Sini nak,” suruhnya dan aku pun menghampiri Mbah Putri sembari menangis lalu
Mbah Putri mengelus-elus rambut hitamku dengan penuh kasih sayang.
“Mbah
Putri kenapa? Memangnya nggak ada lagi yang berharga dalam hidup Mbah Putri?”
tanyaku.
“Awan
nguping ya?” tanya Mbah putri dan akupun mengangguk. “Kamu. Cuma kamu yang
berharga dalam hidup Mbah.”
“Kalau
begitu Mbah jangan tinggalin Awan.”
Kejadian
itu sudah berlalu 19 tahun lamanya dan sampai sekarang masih dan selalu
kuingat, sampai pada akhirnya tiga tahun setelah kejadian itu Mbah Putri pergi meninggalkanku
untuk selamanya karena ditabrak oleh mobil mewah yang menurutku sepertinya
memang sengaja menabrak Mbah Putri.

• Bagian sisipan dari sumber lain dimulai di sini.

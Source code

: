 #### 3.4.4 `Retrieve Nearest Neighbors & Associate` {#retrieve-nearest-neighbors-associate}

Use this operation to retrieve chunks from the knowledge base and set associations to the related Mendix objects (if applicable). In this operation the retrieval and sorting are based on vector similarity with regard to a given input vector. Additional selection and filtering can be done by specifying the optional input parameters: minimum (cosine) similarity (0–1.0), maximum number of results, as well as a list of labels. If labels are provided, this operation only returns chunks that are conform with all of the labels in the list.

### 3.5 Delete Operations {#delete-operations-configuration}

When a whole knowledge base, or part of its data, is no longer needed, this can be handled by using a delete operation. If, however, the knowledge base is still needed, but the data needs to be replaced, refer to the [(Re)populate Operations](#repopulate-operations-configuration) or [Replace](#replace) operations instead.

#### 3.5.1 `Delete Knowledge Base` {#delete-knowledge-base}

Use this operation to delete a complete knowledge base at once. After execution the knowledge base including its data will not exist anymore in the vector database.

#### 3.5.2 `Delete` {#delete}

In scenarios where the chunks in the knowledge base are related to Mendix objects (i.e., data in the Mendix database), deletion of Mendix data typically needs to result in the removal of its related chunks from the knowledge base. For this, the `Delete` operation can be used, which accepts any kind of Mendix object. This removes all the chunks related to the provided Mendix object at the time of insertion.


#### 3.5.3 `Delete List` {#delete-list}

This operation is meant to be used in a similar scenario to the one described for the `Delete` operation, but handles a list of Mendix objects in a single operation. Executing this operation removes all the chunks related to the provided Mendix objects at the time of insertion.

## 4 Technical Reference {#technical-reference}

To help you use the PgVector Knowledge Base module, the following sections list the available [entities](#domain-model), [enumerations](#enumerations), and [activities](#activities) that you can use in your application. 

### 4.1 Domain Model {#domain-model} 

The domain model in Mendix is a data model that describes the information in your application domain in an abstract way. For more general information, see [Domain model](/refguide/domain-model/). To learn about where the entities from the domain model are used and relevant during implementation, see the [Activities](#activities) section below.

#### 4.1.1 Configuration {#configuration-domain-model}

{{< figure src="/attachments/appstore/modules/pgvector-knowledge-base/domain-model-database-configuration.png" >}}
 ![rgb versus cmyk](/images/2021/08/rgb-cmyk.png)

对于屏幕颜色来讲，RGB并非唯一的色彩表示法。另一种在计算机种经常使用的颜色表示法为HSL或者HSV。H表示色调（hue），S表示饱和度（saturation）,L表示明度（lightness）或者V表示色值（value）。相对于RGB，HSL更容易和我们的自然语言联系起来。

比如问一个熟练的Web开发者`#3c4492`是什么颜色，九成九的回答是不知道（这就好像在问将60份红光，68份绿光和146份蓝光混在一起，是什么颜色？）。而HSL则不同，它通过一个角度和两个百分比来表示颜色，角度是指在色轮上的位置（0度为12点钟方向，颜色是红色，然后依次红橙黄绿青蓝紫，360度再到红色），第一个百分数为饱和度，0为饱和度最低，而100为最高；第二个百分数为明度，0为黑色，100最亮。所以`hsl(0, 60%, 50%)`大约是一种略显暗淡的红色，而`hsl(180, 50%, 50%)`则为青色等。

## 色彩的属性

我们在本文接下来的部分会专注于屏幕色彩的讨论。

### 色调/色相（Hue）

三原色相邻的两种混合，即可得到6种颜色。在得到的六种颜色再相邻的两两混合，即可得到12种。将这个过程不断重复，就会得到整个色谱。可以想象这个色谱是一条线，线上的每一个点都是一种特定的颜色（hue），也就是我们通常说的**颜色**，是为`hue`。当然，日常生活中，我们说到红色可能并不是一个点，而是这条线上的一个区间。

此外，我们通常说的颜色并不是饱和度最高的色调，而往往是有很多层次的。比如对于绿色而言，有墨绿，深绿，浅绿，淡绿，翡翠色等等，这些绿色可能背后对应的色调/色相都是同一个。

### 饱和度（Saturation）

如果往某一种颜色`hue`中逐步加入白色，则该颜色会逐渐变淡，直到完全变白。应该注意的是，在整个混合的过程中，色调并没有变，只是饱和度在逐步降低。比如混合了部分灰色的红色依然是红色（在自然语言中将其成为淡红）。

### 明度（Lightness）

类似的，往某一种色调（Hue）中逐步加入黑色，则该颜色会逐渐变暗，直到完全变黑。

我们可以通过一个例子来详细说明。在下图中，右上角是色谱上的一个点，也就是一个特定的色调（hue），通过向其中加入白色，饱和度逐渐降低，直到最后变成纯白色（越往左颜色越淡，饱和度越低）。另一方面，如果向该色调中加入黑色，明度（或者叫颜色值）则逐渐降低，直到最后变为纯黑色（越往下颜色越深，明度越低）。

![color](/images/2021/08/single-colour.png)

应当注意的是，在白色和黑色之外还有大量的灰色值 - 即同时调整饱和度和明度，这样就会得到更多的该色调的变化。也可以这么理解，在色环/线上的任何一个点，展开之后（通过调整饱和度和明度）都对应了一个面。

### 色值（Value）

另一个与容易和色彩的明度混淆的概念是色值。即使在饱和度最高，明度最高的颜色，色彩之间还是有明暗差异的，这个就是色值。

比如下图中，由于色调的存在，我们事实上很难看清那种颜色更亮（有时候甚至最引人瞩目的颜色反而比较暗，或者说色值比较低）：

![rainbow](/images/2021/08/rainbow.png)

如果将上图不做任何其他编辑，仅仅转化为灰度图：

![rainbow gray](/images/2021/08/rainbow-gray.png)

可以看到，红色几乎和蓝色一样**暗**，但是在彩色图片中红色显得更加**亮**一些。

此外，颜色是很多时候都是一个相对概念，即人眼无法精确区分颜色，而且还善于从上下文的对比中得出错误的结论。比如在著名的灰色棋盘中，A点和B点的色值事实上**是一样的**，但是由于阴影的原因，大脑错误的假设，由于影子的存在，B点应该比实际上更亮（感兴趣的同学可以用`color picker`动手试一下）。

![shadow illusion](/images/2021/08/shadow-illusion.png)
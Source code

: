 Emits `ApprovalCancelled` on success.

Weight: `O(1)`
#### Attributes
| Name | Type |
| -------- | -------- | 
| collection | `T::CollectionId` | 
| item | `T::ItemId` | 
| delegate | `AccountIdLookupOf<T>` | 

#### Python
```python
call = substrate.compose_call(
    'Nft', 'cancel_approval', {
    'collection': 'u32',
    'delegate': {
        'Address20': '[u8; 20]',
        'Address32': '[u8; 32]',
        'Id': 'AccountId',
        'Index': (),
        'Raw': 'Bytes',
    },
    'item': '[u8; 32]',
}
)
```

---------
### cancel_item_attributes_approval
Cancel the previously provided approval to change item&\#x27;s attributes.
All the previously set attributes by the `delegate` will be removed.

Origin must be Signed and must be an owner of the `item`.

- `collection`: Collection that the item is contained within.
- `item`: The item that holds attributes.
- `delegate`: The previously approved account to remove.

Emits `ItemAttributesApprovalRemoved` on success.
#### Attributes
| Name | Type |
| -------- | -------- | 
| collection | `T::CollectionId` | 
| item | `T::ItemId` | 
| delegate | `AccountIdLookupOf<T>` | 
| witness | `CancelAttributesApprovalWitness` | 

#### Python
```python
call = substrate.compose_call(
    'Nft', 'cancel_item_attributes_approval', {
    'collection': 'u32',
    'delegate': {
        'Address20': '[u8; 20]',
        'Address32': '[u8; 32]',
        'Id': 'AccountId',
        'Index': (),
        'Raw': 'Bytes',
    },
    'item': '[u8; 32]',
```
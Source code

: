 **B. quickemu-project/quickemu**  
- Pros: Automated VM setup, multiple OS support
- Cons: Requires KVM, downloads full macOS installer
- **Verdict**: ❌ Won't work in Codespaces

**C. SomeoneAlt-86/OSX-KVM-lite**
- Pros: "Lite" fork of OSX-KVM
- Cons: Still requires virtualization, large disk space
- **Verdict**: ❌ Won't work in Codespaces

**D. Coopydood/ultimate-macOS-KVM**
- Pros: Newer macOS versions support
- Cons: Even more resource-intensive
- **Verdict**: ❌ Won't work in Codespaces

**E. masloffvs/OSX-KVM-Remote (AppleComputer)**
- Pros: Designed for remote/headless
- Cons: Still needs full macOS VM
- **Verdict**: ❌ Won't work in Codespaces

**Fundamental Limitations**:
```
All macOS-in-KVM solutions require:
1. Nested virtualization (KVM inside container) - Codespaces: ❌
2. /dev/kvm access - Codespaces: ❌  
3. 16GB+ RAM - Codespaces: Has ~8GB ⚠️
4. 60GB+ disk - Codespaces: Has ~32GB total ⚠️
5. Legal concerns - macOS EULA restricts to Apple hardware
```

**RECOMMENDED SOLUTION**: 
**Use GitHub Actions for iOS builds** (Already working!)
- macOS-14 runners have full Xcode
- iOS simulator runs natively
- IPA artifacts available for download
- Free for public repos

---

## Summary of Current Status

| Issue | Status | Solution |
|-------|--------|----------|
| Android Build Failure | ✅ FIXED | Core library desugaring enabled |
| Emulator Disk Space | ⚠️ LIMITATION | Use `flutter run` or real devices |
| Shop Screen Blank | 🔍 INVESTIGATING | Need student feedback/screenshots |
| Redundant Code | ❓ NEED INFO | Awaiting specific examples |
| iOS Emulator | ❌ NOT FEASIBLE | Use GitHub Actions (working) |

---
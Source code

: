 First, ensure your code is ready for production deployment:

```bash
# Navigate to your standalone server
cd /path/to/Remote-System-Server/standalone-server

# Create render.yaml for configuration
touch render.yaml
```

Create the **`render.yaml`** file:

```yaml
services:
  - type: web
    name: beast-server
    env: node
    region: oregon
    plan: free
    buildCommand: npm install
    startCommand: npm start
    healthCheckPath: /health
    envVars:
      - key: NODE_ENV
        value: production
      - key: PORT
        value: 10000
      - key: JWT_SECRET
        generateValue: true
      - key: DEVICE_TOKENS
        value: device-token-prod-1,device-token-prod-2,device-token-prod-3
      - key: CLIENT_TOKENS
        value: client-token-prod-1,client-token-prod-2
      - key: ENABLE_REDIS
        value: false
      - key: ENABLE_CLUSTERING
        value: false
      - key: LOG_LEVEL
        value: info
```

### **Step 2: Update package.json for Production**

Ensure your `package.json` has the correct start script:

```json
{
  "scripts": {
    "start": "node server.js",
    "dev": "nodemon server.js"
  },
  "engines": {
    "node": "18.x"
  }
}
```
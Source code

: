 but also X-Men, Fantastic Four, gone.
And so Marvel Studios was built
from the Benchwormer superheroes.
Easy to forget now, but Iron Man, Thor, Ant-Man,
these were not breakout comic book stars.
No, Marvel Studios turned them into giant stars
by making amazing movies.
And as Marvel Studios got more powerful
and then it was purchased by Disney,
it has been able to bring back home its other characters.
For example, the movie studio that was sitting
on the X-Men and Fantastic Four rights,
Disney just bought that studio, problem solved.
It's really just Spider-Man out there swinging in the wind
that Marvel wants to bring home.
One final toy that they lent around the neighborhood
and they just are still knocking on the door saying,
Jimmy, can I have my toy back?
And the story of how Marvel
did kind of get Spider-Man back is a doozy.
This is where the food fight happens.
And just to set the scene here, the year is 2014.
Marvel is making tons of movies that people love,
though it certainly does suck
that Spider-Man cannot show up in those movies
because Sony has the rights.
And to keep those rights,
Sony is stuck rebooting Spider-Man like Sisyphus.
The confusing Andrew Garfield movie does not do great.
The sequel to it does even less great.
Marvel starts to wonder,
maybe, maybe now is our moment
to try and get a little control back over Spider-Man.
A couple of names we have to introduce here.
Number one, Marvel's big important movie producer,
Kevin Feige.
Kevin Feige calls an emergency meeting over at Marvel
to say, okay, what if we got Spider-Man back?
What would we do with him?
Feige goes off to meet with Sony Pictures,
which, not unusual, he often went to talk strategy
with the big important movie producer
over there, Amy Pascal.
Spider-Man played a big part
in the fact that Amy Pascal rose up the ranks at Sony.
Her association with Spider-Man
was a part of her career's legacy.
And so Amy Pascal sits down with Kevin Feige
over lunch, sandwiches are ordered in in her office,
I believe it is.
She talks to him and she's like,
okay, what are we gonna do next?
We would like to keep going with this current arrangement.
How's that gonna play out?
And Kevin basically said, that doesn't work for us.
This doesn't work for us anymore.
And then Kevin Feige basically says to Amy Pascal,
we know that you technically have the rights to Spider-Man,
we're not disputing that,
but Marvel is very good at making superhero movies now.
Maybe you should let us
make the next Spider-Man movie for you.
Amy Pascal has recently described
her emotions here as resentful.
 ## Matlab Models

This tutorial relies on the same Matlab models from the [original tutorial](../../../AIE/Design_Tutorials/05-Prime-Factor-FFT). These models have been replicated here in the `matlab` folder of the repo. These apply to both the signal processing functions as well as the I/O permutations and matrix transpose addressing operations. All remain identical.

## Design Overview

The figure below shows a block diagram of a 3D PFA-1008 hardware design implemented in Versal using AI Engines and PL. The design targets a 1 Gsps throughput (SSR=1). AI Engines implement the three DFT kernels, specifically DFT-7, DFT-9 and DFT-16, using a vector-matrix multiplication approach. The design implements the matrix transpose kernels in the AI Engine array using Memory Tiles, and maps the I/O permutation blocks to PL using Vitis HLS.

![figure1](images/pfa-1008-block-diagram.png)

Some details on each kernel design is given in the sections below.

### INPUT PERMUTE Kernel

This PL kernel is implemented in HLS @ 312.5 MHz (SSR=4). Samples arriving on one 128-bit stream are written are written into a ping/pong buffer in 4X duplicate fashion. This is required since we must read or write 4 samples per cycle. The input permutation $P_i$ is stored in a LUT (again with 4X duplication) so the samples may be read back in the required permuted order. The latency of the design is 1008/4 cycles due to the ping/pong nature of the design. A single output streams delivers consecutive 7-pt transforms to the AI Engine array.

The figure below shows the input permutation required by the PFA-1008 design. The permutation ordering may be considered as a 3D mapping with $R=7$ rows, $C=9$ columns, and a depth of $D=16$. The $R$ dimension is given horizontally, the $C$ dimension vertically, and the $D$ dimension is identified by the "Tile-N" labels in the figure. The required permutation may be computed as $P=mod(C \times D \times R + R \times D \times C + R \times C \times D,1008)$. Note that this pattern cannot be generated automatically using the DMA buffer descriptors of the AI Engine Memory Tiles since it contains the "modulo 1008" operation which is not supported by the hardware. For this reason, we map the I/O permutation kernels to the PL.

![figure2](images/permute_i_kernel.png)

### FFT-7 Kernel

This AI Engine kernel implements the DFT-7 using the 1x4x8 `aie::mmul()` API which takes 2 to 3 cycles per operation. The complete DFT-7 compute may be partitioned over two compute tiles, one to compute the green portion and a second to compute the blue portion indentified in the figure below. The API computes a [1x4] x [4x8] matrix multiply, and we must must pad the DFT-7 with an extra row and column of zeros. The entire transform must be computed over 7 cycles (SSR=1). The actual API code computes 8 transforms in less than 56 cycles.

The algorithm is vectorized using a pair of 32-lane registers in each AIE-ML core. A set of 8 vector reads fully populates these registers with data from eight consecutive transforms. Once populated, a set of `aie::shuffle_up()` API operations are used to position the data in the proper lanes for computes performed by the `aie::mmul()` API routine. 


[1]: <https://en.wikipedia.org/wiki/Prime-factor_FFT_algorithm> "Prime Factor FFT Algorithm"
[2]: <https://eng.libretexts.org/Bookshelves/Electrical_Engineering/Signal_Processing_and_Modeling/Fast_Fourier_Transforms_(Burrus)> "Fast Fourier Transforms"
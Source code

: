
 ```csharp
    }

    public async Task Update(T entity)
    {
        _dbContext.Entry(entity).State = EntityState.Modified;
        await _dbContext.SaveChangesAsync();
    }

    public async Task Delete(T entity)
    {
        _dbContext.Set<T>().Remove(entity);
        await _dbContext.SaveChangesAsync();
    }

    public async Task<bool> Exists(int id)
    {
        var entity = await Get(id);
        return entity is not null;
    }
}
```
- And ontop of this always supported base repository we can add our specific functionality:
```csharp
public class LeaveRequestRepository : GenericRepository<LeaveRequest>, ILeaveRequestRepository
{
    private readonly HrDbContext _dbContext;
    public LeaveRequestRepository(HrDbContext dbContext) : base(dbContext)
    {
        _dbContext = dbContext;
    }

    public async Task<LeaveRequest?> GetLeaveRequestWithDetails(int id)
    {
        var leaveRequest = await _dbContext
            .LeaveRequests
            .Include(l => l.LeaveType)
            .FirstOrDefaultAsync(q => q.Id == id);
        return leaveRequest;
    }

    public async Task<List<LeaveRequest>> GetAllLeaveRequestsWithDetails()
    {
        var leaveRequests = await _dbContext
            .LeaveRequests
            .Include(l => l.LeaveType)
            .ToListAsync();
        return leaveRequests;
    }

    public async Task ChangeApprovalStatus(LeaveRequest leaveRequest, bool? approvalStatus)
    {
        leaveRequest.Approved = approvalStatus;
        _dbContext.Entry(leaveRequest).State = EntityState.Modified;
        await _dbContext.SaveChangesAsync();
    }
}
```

Aku masih selalu ingat dengan pesan Mbah
Putri ketika beliau di ujung-ujung nafasnya: “Bunuhlah yang membunuh......” pesannya
belum selesai tapi dia telah pergi jauh untuk selamanya meskipun pesan itu tak lengkap
tapi aku mengerti apa maksud dari pesan itu.
Sekarang
aku berniat menjalankan pesan Mbah Putri..., mobil mewah itu memang sudah berubah
warna dan nomor platnya tapi tidak dengan model dan tulisan yang tertera di
sudut jendela belakangnya. Aku bekerja sebagai PeRek itu hanya salah satu dari
caraku untuk memenuhi pesan atau amanah Mbah Putri meskipun banyak yang
menghina dan mencela karena profesiku aku tak peduli walau sekali dua kali aku
berniat untuk bunuh diri tapi rasanya tak lengkap mati kalau pesan itu belum ku
laksanakan.
Saat
mengingat tabrakan itu yang berlangsung dengan jelas di depan mata kepalaku
rasanya semakin tak sabar menyelesaikan pesan itu. Setiap kali melaksanakan profesiku
sebagai wanita panggilan aku teringat pada Mbah Putri kalau ternyata seperti ini
lah yang dirasakannya setiap malam untuk menghidupiku. Meskipun aku adalah
PeRek tapi bukan berarti aku selalu lupa untuk melaksanakan ibadah. PeRek ya
PeRek Iman ya Iman.
Aku
pun melangkahkan kakiku keluar rumah untuk menerima panggilan, namun seperti biasa
aku selalu diludahi dan dicacimaki.
“Hey....
pekcun... neraka udah menunggu loe , dasar rumput liar... tumbuh di mana-mana,”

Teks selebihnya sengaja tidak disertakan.